Abstract
The paper presents a novel method for the low bit-rate compression of a feature vector stream with particular application to distributed speech recognition. The scheme operates by grouping feature vectors into non-overlapping blocks and applying a transformation to give a more compact matrix representation. Both Karhunen-Loeve and discrete cosine transforms are considered. Following transformation, higher-order columns of the matrix can be removed without loss in recognition performance. The number of bits allocated to the remaining elements in the matrix is determined automatically using a measure of their relative information content.
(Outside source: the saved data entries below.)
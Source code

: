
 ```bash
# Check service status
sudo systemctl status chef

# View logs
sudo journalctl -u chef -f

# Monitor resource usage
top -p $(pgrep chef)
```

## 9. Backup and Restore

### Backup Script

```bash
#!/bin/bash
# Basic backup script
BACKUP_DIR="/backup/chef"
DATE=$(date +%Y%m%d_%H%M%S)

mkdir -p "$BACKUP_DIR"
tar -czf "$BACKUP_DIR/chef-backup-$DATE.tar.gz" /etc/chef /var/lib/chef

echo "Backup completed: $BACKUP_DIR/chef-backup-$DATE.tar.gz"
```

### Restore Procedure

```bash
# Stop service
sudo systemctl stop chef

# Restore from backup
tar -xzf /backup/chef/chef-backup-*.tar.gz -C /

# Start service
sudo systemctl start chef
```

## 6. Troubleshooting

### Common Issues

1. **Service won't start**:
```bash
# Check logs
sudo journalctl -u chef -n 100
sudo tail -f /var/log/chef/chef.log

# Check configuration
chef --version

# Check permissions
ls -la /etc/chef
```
Analysis of the amplitude distribution of the elements indicates that non-linear quantisation is more appropriate than linear quantisation. Comparative results, based on both spectral distortion and speech recognition accuracy, confirm this. Speech recognition tests using the ETSI Aurora database demonstrate that compression to bits rates of 2400 bps, 1200 bps and 800 bps has very little effect on recognition accuracy. For example at a bit rate of 1200 bps, recognition accuracy is 98.0% compared to 98.6% with no compression.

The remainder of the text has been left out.